The site said its 81-year-old founder and CEO, Neil Clark Warren, will hand over leadership of the company to Grant Langston, 50, a vice president at the company and a long-term employee. Warren, who appears in eHarmony ads, will remain as chairman. The changes are immediate, the company said.
The changes to eHarmony comes as the company is facing an increasingly crowded field of dating services, ranging from Tinder to OkCupid. At the same time, eHarmony isn't remaining content with focusing on matchmaking, given that it debuted a recruitment service earlier this year that seeks to create the perfect match between job seekers and employers. Within three years, the job service may provide as much as 60 percent of the company's total revenue, Reuters said earlier this year, citing Warren.
On the dating side, eHarmony is going to focus on revamping to catch up with its rivals, Langston told the Los Angeles Times.

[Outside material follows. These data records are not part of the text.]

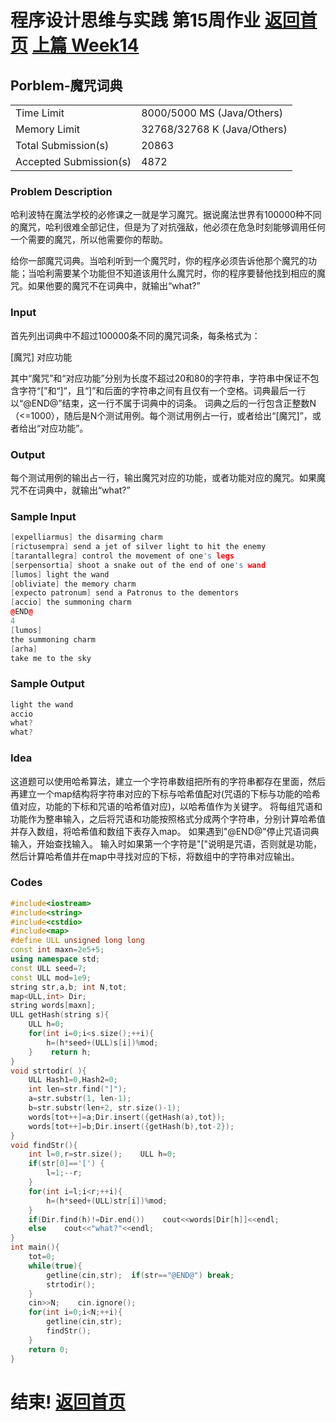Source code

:# 程序设计思维与实践 第15周作业    [返回首页](./index.md)   [上篇 Week14](./week14.md)

## Porblem-魔咒词典
| | |
|--|--|
| Time Limit | 8000/5000 MS (Java/Others) | 
| Memory Limit | 32768/32768 K (Java/Others) | 
| Total Submission(s) | 20863 |
| Accepted Submission(s) | 4872 |


### Problem Description
哈利波特在魔法学校的必修课之一就是学习魔咒。据说魔法世界有100000种不同的魔咒，哈利很难全部记住，但是为了对抗强敌，他必须在危急时刻能够调用任何一个需要的魔咒，所以他需要你的帮助。

给你一部魔咒词典。当哈利听到一个魔咒时，你的程序必须告诉他那个魔咒的功能；当哈利需要某个功能但不知道该用什么魔咒时，你的程序要替他找到相应的魔咒。如果他要的魔咒不在词典中，就输出“what?”
 

### Input
首先列出词典中不超过100000条不同的魔咒词条，每条格式为：

[魔咒] 对应功能

其中“魔咒”和“对应功能”分别为长度不超过20和80的字符串，字符串中保证不包含字符“[”和“]”，且“]”和后面的字符串之间有且仅有一个空格。词典最后一行以“@END@”结束，这一行不属于词典中的词条。
词典之后的一行包含正整数N（<=1000），随后是N个测试用例。每个测试用例占一行，或者给出“[魔咒]”，或者给出“对应功能”。
 

### Output
每个测试用例的输出占一行，输出魔咒对应的功能，或者功能对应的魔咒。如果魔咒不在词典中，就输出“what?”
 

### Sample Input
```cpp
[expelliarmus] the disarming charm
[rictusempra] send a jet of silver light to hit the enemy
[tarantallegra] control the movement of one's legs
[serpensortia] shoot a snake out of the end of one's wand
[lumos] light the wand
[obliviate] the memory charm
[expecto patronum] send a Patronus to the dementors
[accio] the summoning charm
@END@
4
[lumos]
the summoning charm
[arha]
take me to the sky
```

### Sample Output
```cpp
light the wand
accio
what?
what?
```

### Idea
这道题可以使用哈希算法，建立一个字符串数组把所有的字符串都存在里面，然后再建立一个map结构将字符串对应的下标与哈希值配对(咒语的下标与功能的哈希值对应，功能的下标和咒语的哈希值对应)，以哈希值作为关键字。
将每组咒语和功能作为整串输入，之后将咒语和功能按照格式分成两个字符串，分别计算哈希值并存入数组，将哈希值和数组下表存入map。
如果遇到"@END@"停止咒语词典输入，开始查找输入。
输入时如果第一个字符是"\["说明是咒语，否则就是功能，然后计算哈希值并在map中寻找对应的下标，将数组中的字符串对应输出。
### Codes
```cpp
#include<iostream>
#include<string>
#include<cstdio>
#include<map> 
#define ULL unsigned long long 
const int maxn=2e5+5;
using namespace std;  
const ULL seed=7;
const ULL mod=1e9;
string str,a,b; int N,tot;
map<ULL,int> Dir;
string words[maxn];
ULL getHash(string s){
    ULL h=0;
    for(int i=0;i<s.size();++i){
        h=(h*seed+(ULL)s[i])%mod;
    }    return h;
}
void strtodir( ){ 
    ULL Hash1=0,Hash2=0;
    int len=str.find("]");
    a=str.substr(1, len-1);
    b=str.substr(len+2, str.size()-1);
    words[tot++]=a;Dir.insert({getHash(a),tot});
    words[tot++]=b;Dir.insert({getHash(b),tot-2});
}
void findStr(){
    int l=0,r=str.size();    ULL h=0;
    if(str[0]=='[') {
        l=1;--r;
    }
    for(int i=l;i<r;++i){
        h=(h*seed+(ULL)str[i])%mod;
    }    
    if(Dir.find(h)!=Dir.end())    cout<<words[Dir[h]]<<endl; 
    else    cout<<"what?"<<endl; 
}
int main(){ 
    tot=0;
    while(true){ 
        getline(cin,str);  if(str=="@END@") break; 
        strtodir();
    }
    cin>>N;    cin.ignore();
    for(int i=0;i<N;++i){
        getline(cin,str);
        findStr();
    }
    return 0;
}
```

# 结束!     [返回首页](./index.md)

"The product hasn't gotten the attention it needs," Langston told the publication. "We want to match you on things below the surface, so we're always going to be more involved than other dating services, but we've got to do that in a simpler way with a seamless mobile experience."
eHarmony didn't immediately return a request for comment.
eHarmony's commercials may also be due for an upgrade. Langston said the marketing effort has incorporated more social media messaging, noting that its TV ads had grown less effective because they tended to run for an entire year. Many of the ads featured Warren in an avuncular role, promising to help the lovelorn find their perfect partners.
The company claims that "438 people get married every day as a result of eHarmony's compatibility matching." It says about 5 percent of all marriages in the U.S. have stemmed from its services.
Warren, a psychologist and evangelical Christian, created the site to help single people meet compatible partners, although he also came under fire for allegedly discriminating against same-sex couples.
The company created a same-sex dating service called Compatible Partners and settled a lawsuit related to the complaint in 2010.